I learned today that your poor, poor people in the US do not celebrate Pancake Day. Oh, how I pity you.
You see, on Shrove Tuesday you’re meant to be getting ready for lent in order to make yourself holy for the sky pixie. Getting rid of the eggs and the milk and so on. What’s perfect for this? Pancakes! So today is Pancake Day. Shops stock up on sugar and lemon juice. Dad tosses the pancakes and gets the obligatory comedy pancake-on-ceiling moment. It’s glorious.
I favour the traditional lemon juice and sprinkled sugar pancake.
Yeah well, here in the US we have pancakes whenever we want, hell, I make them every Sunday for me and my son. And as for what should go on top of them? Just plain old maple syrup. Maybe some butter. Sugar and lemon juice indeed.
You have to wait for a special occassion for Pancakes? I pity you! BTW, several organizaitons, for example the Kiwanis and many Methodist Mens groups, frequently have Pancake Breakfasts as fund raisers.
GlarGH, thank you. You made me smile on an unbelievably shitty day, by just being your reliable old quaking-with-fury self. God help us if you ever break the chain and escape The Pit, but for now, thank you.
There’s a diner accross the street from my apartment that has an amazing deal on the weekends. You can get two eggs (any style), bacon, ham or saussages, and pancakes, belgian waffle or french toast, complete with toast and as much OJ and coffee as you want, all for $10.
I think any holiday which is celebrated by eating a great deal of a nice kind of food is A-OK. Even better if it’s original religious meaning is forgotten in the gluttony! Pancakes all around!
… can we start a Grilled Cheese Sandwich day? I nominate my birthday.
“It seems impossible that the friendly little competition between Liberal, Kansas and Olney, England, with women running down the streets of each town flipping pancakes, has lasted so long. It is still the only race of its kind on the planet.

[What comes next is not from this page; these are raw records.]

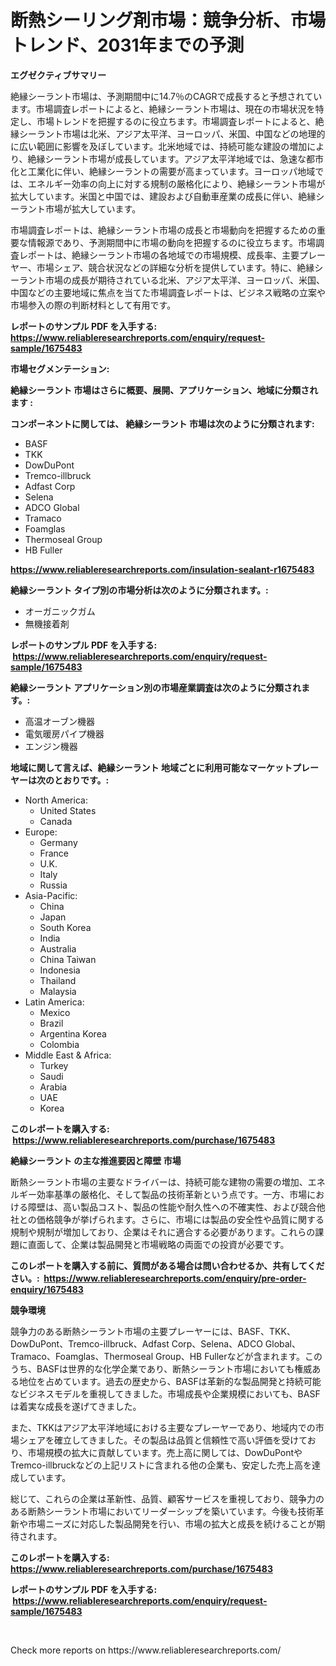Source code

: <p><h1>断熱シーリング剤市場：競争分析、市場トレンド、2031年までの予測</h1></p><p><strong>エグゼクティブサマリー</strong></p>
<p><p>絶縁シーラント市場は、予測期間中に14.7％のCAGRで成長すると予想されています。市場調査レポートによると、絶縁シーラント市場は、現在の市場状況を特定し、市場トレンドを把握するのに役立ちます。市場調査レポートによると、絶縁シーラント市場は北米、アジア太平洋、ヨーロッパ、米国、中国などの地理的に広い範囲に影響を及ぼしています。北米地域では、持続可能な建設の増加により、絶縁シーラント市場が成長しています。アジア太平洋地域では、急速な都市化と工業化に伴い、絶縁シーラントの需要が高まっています。ヨーロッパ地域では、エネルギー効率の向上に対する規制の厳格化により、絶縁シーラント市場が拡大しています。米国と中国では、建設および自動車産業の成長に伴い、絶縁シーラント市場が拡大しています。</p><p>市場調査レポートは、絶縁シーラント市場の成長と市場動向を把握するための重要な情報源であり、予測期間中に市場の動向を把握するのに役立ちます。市場調査レポートは、絶縁シーラント市場の各地域での市場規模、成長率、主要プレーヤー、市場シェア、競合状況などの詳細な分析を提供しています。特に、絶縁シーラント市場の成長が期待されている北米、アジア太平洋、ヨーロッパ、米国、中国などの主要地域に焦点を当てた市場調査レポートは、ビジネス戦略の立案や市場参入の際の判断材料として有用です。</p></p>
<p><strong>レポートのサンプル PDF を入手する: <a href="https://www.reliableresearchreports.com/enquiry/request-sample/1675483">https://www.reliableresearchreports.com/enquiry/request-sample/1675483</a></strong></p>
<p><strong>市場セグメンテーション:</strong></p>
<p><strong> 絶縁シーラント 市場はさらに概要、展開、アプリケーション、地域に分類されます :</strong></p>
<p><strong>コンポーネントに関しては、 絶縁シーラント 市場は次のように分類されます: &nbsp;</strong></p>
<p><ul><li>BASF</li><li>TKK</li><li>DowDuPont</li><li>Tremco-illbruck</li><li>Adfast Corp</li><li>Selena</li><li>ADCO Global</li><li>Tramaco</li><li>Foamglas</li><li>Thermoseal Group</li><li>HB Fuller</li></ul></p>
<p><strong><a href="https://www.reliableresearchreports.com/insulation-sealant-r1675483">https://www.reliableresearchreports.com/insulation-sealant-r1675483</a></strong></p>
<p><strong> 絶縁シーラント タイプ別の市場分析は次のように分類されます。:</strong></p>
<p><ul><li>オーガニックガム</li><li>無機接着剤</li></ul></p>
<p><strong>レポートのサンプル PDF を入手する: &nbsp;<a href="https://www.reliableresearchreports.com/enquiry/request-sample/1675483">https://www.reliableresearchreports.com/enquiry/request-sample/1675483</a></strong></p>
<p><strong> 絶縁シーラント アプリケーション別の市場産業調査は次のように分類されます。:</strong></p>
<p><ul><li>高温オーブン機器</li><li>電気暖房パイプ機器</li><li>エンジン機器</li></ul></p>
<p><strong>地域に関して言えば、絶縁シーラント 地域ごとに利用可能なマーケットプレーヤーは次のとおりです。:</strong></p>
<p><ul>
    <li>
        North America:
        <ul>
            <li>United States</li>
            <li>Canada</li>
        </ul>
    </li>
    <li>
        Europe:
        <ul>
            <li>Germany</li>
            <li>France</li>
            <li>U.K.</li>
            <li>Italy</li>
            <li>Russia</li>
        </ul>
    </li>
    <li>
        Asia-Pacific:
        <ul>
            <li>China</li>
            <li>Japan</li>
            <li>South Korea</li>
            <li>India</li>
            <li>Australia</li>
            <li>China Taiwan</li>
            <li>Indonesia</li>
            <li>Thailand</li>
            <li>Malaysia</li>
        </ul>
    </li>
    <li>
        Latin America:
        <ul>
            <li>Mexico</li>
            <li>Brazil</li>
            <li>Argentina Korea</li>
            <li>Colombia</li>
        </ul>
    </li>
    <li>
        Middle East & Africa:
        <ul>
            <li>Turkey</li>
            <li>Saudi</li>
            <li>Arabia</li>
            <li>UAE</li>
            <li>Korea</li>
        </ul>
    </li>
    </ul></p>
<p><strong>このレポートを購入する: &nbsp;<a href="https://www.reliableresearchreports.com/purchase/1675483">https://www.reliableresearchreports.com/purchase/1675483</a></strong></p>
<p><strong>絶縁シーラント の主な推進要因と障壁 市場</strong></p>
<p><p>断熱シーラント市場の主要なドライバーは、持続可能な建物の需要の増加、エネルギー効率基準の厳格化、そして製品の技術革新という点です。一方、市場における障壁は、高い製品コスト、製品の性能や耐久性への不確実性、および競合他社との価格競争が挙げられます。さらに、市場には製品の安全性や品質に関する規制や規制が増加しており、企業はそれに適合する必要があります。これらの課題に直面して、企業は製品開発と市場戦略の両面での投資が必要です。</p></p>
<p><strong>このレポートを購入する前に、質問がある場合は問い合わせるか、共有してください。:&nbsp; <a href="https://www.reliableresearchreports.com/enquiry/pre-order-enquiry/1675483">https://www.reliableresearchreports.com/enquiry/pre-order-enquiry/1675483</a></strong></p>
<p><strong>競争環境</strong></p>
<p><p>競争力のある断熱シーラント市場の主要プレーヤーには、BASF、TKK、DowDuPont、Tremco-illbruck、Adfast Corp、Selena、ADCO Global、Tramaco、Foamglas、Thermoseal Group、HB Fullerなどが含まれます。このうち、BASFは世界的な化学企業であり、断熱シーラント市場においても権威ある地位を占めています。過去の歴史から、BASFは革新的な製品開発と持続可能なビジネスモデルを重視してきました。市場成長や企業規模においても、BASFは着実な成長を遂げてきました。</p><p>また、TKKはアジア太平洋地域における主要なプレーヤーであり、地域内での市場シェアを確立してきました。その製品は品質と信頼性で高い評価を受けており、市場規模の拡大に貢献しています。売上高に関しては、DowDuPontやTremco-illbruckなどの上記リストに含まれる他の企業も、安定した売上高を達成しています。</p><p>総じて、これらの企業は革新性、品質、顧客サービスを重視しており、競争力のある断熱シーラント市場においてリーダーシップを築いています。今後も技術革新や市場ニーズに対応した製品開発を行い、市場の拡大と成長を続けることが期待されます。</p></p>
<p><strong>このレポートを購入する: &nbsp; <a href="https://www.reliableresearchreports.com/purchase/1675483">https://www.reliableresearchreports.com/purchase/1675483</a></strong></p>
<p><strong>レポートのサンプル PDF を入手する: &nbsp;<a href="https://www.reliableresearchreports.com/enquiry/request-sample/1675483">https://www.reliableresearchreports.com/enquiry/request-sample/1675483</a></strong><strong></strong></p>
<p>&nbsp;</p>
<p>Check more reports on https://www.reliableresearchreports.com/</p>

But on Shrove Tuesday this year at 11:55 a.m., the race goes on again, with the overall score standing at 28 wins for Liberal and 24 for Olney. In 1980 the score didn’t count, because a media truck blocked the finish line in Olney.”
Maybe the Anglican sky pixie doesn’t like eggs or milk.
It’s a fine tradition, but it seems to pale compared to Fastnacht, Fasching, Mardi Gras, Rosen Montag and all those other events where the objective seems to be to clear the larder of alcoholic beverages (and maybe “preservatives”*).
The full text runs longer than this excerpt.